Bedsits arose from the subdivision of larger dwellings into low-cost accommodation at low conversion cost. In the UK a growing desire for personal independence after World War II led to a reduced demand for traditional boarding houses with communal dining. Bedsits are often occupied by young single people, students, those unable to purchase their own properties, or those whose occupancy is of a transitory nature; the cost is typically lower than for other types of property. Someone whose employment is a long distance from his/her home may sometimes rent a bedsit to reduce the cost and inconvenience of daily travel.
In 2013, regulations came into force in Ireland, under which landlords were obliged to provide each tenant with a separate bathroom, a four-ring cooker, access to laundry facilities and other basic facilities, or risk being fined up to €5,000.
Other countries
The Canadian and American equivalents to a bedsit are single room occupancy (SRO) and rooming house. By comparison, a studio apartment (known as a studio flat in the United Kingdom) is a one-room apartment with a small adjoining kitchen, typically with its own toilet or bathroom with toilet.
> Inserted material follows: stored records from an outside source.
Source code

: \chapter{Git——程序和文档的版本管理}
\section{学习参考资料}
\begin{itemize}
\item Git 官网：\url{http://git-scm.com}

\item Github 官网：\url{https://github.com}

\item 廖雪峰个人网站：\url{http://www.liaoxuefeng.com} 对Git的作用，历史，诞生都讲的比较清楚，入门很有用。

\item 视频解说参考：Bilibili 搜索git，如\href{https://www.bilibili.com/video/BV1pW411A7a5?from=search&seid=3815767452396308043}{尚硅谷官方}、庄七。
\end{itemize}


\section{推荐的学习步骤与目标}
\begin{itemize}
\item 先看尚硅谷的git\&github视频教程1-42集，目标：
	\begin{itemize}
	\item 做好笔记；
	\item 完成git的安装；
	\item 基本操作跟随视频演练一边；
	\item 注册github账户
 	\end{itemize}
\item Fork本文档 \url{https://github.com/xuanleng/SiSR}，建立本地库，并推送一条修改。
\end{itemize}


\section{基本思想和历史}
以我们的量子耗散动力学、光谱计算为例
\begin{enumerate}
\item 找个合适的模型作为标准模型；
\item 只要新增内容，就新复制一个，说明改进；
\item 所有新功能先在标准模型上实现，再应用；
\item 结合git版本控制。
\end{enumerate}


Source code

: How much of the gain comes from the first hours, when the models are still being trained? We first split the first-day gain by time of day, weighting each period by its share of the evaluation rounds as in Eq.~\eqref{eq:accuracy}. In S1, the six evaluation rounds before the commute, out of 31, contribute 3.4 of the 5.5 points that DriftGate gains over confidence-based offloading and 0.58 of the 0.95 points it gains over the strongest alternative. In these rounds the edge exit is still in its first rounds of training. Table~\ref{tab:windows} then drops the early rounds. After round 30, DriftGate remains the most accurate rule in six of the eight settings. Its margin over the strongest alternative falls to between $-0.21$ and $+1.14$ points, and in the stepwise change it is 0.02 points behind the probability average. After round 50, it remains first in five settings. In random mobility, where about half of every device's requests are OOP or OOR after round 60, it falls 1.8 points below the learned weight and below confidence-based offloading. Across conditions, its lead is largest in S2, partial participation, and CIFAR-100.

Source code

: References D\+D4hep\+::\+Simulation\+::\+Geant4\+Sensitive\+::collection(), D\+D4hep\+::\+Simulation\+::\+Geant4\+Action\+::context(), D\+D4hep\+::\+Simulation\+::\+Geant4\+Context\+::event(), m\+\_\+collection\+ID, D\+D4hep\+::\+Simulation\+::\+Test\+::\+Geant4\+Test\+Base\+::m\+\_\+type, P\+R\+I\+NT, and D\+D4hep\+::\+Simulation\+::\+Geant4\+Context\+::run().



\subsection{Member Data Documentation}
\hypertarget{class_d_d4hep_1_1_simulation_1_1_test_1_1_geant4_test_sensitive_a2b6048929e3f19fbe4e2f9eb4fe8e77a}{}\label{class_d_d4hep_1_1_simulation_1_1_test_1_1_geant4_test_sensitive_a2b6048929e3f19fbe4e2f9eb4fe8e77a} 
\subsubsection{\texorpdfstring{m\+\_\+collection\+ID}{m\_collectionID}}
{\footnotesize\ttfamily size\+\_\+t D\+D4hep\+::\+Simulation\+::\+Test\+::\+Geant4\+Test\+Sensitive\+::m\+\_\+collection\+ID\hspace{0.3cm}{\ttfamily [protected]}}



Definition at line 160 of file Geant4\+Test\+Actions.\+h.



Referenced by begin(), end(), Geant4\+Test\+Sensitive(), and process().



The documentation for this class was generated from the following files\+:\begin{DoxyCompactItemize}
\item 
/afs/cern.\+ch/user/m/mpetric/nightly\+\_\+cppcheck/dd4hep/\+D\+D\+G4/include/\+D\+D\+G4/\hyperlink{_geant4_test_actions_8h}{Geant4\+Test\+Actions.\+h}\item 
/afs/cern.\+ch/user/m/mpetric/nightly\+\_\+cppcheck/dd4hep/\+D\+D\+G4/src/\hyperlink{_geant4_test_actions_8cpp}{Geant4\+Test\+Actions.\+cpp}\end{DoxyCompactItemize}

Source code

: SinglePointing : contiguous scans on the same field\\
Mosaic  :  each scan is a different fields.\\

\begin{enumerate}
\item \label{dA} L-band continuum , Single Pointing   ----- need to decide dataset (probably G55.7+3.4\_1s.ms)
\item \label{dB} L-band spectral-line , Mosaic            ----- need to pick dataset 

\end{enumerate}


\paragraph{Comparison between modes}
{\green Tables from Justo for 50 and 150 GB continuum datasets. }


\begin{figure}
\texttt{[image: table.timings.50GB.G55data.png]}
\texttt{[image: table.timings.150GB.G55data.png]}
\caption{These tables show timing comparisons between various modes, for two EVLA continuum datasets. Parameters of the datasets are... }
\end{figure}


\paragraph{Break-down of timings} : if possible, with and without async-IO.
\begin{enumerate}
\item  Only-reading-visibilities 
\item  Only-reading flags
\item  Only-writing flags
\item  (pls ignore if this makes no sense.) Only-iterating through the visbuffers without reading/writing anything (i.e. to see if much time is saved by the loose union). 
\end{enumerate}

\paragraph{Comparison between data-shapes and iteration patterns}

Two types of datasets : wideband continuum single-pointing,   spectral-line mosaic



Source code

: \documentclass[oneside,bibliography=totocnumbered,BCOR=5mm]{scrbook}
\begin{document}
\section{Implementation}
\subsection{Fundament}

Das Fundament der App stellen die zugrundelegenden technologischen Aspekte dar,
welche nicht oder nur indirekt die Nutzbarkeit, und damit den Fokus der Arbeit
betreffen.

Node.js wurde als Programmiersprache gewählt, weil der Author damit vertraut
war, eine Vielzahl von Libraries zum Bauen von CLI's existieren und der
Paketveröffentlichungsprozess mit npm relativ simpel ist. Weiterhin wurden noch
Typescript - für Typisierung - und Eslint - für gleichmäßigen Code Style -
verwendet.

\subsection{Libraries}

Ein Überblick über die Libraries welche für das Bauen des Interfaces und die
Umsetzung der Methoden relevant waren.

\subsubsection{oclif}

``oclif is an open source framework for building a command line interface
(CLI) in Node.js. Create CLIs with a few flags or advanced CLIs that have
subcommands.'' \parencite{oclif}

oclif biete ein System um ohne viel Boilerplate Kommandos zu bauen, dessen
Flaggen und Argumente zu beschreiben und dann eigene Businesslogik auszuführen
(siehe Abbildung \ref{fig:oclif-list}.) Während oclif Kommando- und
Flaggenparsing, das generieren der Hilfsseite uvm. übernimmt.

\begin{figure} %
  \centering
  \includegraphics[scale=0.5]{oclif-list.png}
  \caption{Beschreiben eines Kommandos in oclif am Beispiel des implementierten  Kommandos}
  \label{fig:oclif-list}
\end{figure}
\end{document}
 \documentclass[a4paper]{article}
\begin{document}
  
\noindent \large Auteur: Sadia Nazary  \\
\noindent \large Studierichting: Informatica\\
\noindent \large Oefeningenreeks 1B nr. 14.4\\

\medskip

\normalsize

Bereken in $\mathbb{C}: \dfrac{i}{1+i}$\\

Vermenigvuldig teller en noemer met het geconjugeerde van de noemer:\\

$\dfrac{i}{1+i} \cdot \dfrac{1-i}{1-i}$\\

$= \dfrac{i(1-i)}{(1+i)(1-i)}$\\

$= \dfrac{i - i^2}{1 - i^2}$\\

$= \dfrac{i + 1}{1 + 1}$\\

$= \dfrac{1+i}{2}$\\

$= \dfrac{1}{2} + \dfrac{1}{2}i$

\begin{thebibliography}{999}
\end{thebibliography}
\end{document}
A bedsit can also be compared to a Soviet communal apartment, in which a common kitchen, bathroom, toilet, and telephone are shared by several families, each of which lives in a single room opening up onto a common hallway.
In Nigeria, a similar equivalent of a bedsit is the Face-to-face apartment buildings, where a group of one or two room apartments have their entrances facing each other along a walkway, which leads to the main entrance of the building which consists the apartments. The apartments, which often have shared bathrooms and kitchen spaces, are low rent and are commonly used by the low income residents because of their affordability.
Bedsits were once common in Dublin and other towns in Ireland, although had been impractical to implement after the introduction of planning permission in 1963. Bedsits were banned in 2008 by the Housing (Standards for Rented Houses) Regulations 2008[1], with a phase out date of February 2013. The Health Service Executive and approved housing bodies can still offer equivalent accommodation, which is mostly used as emergency accommodation for the homeless.